Da quando sono apparsi i primi segni dell’epidemia ci si è subito divisi. Securitaristi e libertari, omologati e complottisti, impanicati e negazionisti, restacasisti e untori. Termini  in gran parte odiosi e fuori luogo ma sdoganati dai media prima e dai social poi con disarmante quanto nauseante facilità. Molte amicizie, o presunte tali, si sono rotte, tanti rapporti incrinati, numerosi sodalizi finiti. E sulle ceneri di tali rotture si sono innescate dinamiche perverse, che hanno caratterizzato e ancora caratterizzano il confronto pubblico sulla pandemia. Prendiamo, ad esempio, l’ultima della coppia di opposti citata. Potremmo chiamarla anche restacasisti/c’ètroppagenteingiro.

In tale contrapposizione artificiale, il mezzo – restare a casa – si è trasformato in fine e se ne è impossessata la maggioranza. Tanto è vero che chiunque ha provato – e prova – a sollevare anche il minimo dubbio sulla gestione securitaria è venuto e viene automaticamente messo nel calderone dei cattivi e degli incoscienti. Riproponendo così, in piccolo, il meccanismo della character assassination, ossia della uccisione metaforica del personaggio da contestare, reo di essere, semplicemente, una voci fuori dal coro. Del resto, calunniare e denigrare rientrano perfettamente nel contesto semantico del verbo termine diabàllo e nel quadro concettuale del diabolico.

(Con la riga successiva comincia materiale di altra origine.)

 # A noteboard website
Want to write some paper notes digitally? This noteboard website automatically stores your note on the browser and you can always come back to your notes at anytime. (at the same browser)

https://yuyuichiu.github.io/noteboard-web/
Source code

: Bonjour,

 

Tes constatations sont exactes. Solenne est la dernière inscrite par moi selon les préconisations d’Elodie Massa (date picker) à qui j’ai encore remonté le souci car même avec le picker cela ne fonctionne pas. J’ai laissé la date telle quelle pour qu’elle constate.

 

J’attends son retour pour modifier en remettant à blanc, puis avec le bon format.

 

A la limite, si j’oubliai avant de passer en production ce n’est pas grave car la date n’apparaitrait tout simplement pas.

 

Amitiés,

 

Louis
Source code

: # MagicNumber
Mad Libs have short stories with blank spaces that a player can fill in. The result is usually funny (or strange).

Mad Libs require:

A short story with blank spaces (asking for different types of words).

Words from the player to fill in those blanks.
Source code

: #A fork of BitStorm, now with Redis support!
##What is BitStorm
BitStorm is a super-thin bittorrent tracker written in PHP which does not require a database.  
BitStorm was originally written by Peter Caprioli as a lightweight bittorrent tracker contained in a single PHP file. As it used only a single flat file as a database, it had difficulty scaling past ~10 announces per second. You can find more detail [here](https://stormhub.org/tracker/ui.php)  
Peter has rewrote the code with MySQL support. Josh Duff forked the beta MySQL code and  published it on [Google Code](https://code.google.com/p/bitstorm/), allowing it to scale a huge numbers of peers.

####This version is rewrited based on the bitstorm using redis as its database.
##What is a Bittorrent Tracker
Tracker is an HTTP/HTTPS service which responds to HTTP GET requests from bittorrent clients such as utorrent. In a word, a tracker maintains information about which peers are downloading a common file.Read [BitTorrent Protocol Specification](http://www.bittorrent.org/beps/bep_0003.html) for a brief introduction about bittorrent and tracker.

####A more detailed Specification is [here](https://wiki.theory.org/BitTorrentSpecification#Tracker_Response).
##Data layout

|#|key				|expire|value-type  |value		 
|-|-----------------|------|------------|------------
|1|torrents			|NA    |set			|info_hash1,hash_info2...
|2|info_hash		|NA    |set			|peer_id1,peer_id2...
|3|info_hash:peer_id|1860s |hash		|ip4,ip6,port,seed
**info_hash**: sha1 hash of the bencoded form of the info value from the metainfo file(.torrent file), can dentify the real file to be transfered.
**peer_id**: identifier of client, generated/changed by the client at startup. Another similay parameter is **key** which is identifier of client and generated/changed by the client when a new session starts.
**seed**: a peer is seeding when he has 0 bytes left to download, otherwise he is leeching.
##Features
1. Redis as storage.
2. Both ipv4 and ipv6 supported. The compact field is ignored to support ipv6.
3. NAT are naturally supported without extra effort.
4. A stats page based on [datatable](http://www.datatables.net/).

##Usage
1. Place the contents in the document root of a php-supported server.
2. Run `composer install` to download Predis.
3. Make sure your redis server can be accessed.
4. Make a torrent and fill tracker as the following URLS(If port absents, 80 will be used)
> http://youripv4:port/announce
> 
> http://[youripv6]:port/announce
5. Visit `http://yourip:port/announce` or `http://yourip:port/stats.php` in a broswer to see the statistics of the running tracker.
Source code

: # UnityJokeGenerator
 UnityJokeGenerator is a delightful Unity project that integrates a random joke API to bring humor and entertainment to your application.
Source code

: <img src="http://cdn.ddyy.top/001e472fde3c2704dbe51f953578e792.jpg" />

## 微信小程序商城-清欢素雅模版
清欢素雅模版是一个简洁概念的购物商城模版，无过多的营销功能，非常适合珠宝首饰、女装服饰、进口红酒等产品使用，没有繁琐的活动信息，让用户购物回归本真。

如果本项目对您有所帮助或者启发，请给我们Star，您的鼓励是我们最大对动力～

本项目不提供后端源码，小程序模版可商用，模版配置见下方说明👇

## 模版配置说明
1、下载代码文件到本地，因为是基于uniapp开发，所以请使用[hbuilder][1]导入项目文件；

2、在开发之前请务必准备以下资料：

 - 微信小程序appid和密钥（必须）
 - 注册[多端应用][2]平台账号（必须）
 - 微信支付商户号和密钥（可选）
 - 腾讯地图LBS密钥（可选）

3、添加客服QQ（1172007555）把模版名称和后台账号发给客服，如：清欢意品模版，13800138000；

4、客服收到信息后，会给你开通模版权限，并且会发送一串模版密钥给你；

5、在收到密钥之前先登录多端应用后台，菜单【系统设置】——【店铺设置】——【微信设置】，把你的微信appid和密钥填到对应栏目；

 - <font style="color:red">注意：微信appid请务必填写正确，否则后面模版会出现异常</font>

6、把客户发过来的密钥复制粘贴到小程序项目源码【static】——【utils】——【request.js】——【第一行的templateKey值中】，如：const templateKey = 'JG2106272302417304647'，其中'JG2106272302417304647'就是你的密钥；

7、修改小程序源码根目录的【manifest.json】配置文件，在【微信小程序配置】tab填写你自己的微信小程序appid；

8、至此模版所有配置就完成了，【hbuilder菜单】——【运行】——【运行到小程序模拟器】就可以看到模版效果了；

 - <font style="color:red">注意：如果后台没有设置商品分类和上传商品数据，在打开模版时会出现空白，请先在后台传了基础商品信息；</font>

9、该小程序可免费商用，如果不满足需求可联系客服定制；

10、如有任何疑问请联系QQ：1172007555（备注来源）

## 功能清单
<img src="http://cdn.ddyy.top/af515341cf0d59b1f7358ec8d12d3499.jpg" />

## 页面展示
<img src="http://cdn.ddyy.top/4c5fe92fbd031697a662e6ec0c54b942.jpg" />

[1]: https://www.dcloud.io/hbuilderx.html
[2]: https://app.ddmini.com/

Ora, chiariamo: tutto questo è colpa del virus? Credo di no. Certo, la Storia delle pandemie ci racconta di fenomeni simili avvenuti anche secoli fa. Nel nostro caso però, nel nostro disgraziatissimo 2020 si è trattato di qualcosa di diverso. Il terreno era pronto, concimato, fertilizzato. Venivamo da almeno tre decenni di vuoto culturale, riduzione di un sano approccio complesso alla realtà, pericoloso abbassamento della soglia critica del cittadino medio. Occorreva solo qualcosa che scatenasse la crescita. O, per usare un’altra metafora presa a prestito da Schopenhauer, che squarciasse il velo di Maya dell’ipocrisia e mettesse a nudo un’essenza tutt’altro che benevola delle relazioni sociali.

In particolare, si è trattato e si tratta, probabilmente, di un’ennesima filiazione del nucleo ideologico stesso del populismo (cui non sono sfuggiti nemmeno coloro che, a parole e per altre questioni, ne prendono le distanze), in cui primeggia il bisogno quasi feroce di dividere i buoni dai cattivi. Un manicheismo à la page, insomma, condito da una buona dose di politically correct. Il tutto prontamente sfruttato da volgari demagoghi in cerca di consenso, tra chi governa e amministra (magari, per nascondere anche le proprie responsabilità) e da una stampa altrettanto giulivamente pronta ad assecondarlo e alimentarlo.

Ecco, credo che la cifra dominante del 2020, da punto di vista sociale, sia stata questa. E, ripeto, sono molto scettico sul fatto che da tale quadro delle relazioni umane si esca tanto facilmente. Tuttavia, voglio chiudere questa riflessione con una nota di ottimismo. Se è vero che molti rapporti si sono chiusi lo è altrettanto che altri sono nati. E che sono nati proprio grazie a nuove convergenze e consonanze sugli aspetti legati alle conseguenze sociali e antropologiche della pandemia. Consonanze preziose, in alcuni casi salvifiche, che spesso hanno lenito sofferenze e dolori dell’anima.

Il mio augurio per il 2021, allora, è quello di vivere queste nuove relazioni all’insegna della verità, della trasparenza e della schiettezza. Solo così, forse, avremo ricevuto una buona lezione dal virus.